H.R. 5214 would allow the federal government to bring charges against representative payees who misuse payments received from the Federal Employees Retirement System or the Civil Service Retirement System. (A representative payee is a person or organization that manages federal retirement benefits for recipients who are unable to do so themselves.)
CBO assumes H.R. 5214 will be enacted in fiscal year 2020. Because the total number of representative payees is relatively small (about 12,500), CBO expects that only a relatively small number of cases would be pursued, so any increase in costs for law enforcement, court proceedings, or prison operations would not be significant. Any such costs would be subject to the availability of appropriated funds.
Because those prosecuted and convicted under H.R. 5214 could be subject to civil and criminal fines, the federal government might collect additional amounts. Criminal and civil fines are recorded in the budget as revenues. Criminal fines are deposited in the Crime Victims Fund, and later spent without future appropriation action.
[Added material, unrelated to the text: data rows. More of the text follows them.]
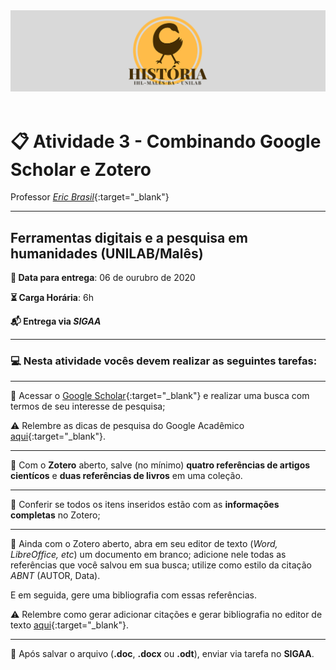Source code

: <div align="center"><img src="imagens/banner1.png" alt="Logo História" title="Logotipo do Curso de História, BA, UNILAB"/></div>

<br>

# 📋️ Atividade 3 - Combinando Google Scholar e Zotero

Professor [_Eric Brasil_](https://ericbrasiln.github.io){:target="_blank"}

---

## Ferramentas digitais e a pesquisa em humanidades (UNILAB/Malês)

**📅️ Data para entrega**: 06 de ourubro de 2020

**⏳️ Carga Horária**: 6h

**📬️ Entrega via _SIGAA_**

---

### 💻️ Nesta atividade vocês devem realizar as seguintes tarefas:

---

📌️ Acessar o [Google Scholar](https://scholar.google.com.br/){:target="_blank"} e realizar uma busca com termos de seu interesse de pesquisa;

⚠️ Relembre as dicas de pesquisa do Google Acadêmico [aqui](https://ericbrasiln.github.io/ferramentas_digitais_UNILAB/aula4-lev-biblio.html#google-scholar){:target="_blank"}.

---

📌️ Com o **Zotero** aberto, salve (no mínimo) **quatro referências de artigos cientícos** e **duas referências de livros** em uma coleção.

---

📌️ Conferir se todos os itens inseridos estão com as **informações completas** no Zotero;

---

📌️ Ainda com o Zotero aberto, abra em seu editor de texto (_Word, LibreOffice, etc_) um documento em branco; adicione nele todas as referências que você salvou em sua busca; utilize como estilo da citação _ABNT_ (AUTOR, Data).

E em seguida, gere uma bibliografia com essas referências.

⚠️ Relembre como gerar adicionar citações e gerar bibliografia no editor de texto [aqui](https://ericbrasiln.github.io/ferramentas_digitais_UNILAB/aula3-zotero.html#utilizando-a-extens%C3%A3o-do-zotero-em-seu-editor-de-texto){:target="_blank"}.

---

💾️ Após salvar o arquivo (**.doc**, **.docx** ou **.odt**), enviar via tarefa no **SIGAA**.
CBO expects that the revenues and direct spending associated with those penalties would not be significant in any year because of the relatively small number of cases likely to be affected.
On June 13, 2019, CBO transmitted a cost estimate for S. 1430, the Representative Payee Fraud Prevention Act of 2019, as ordered reported by the Senate Committee on Homeland Security and Governmental Affairs on May 15, 2019. Although there are differences between the two pieces of legislation, CBO’s estimates of the budgetary effects are the same for both versions.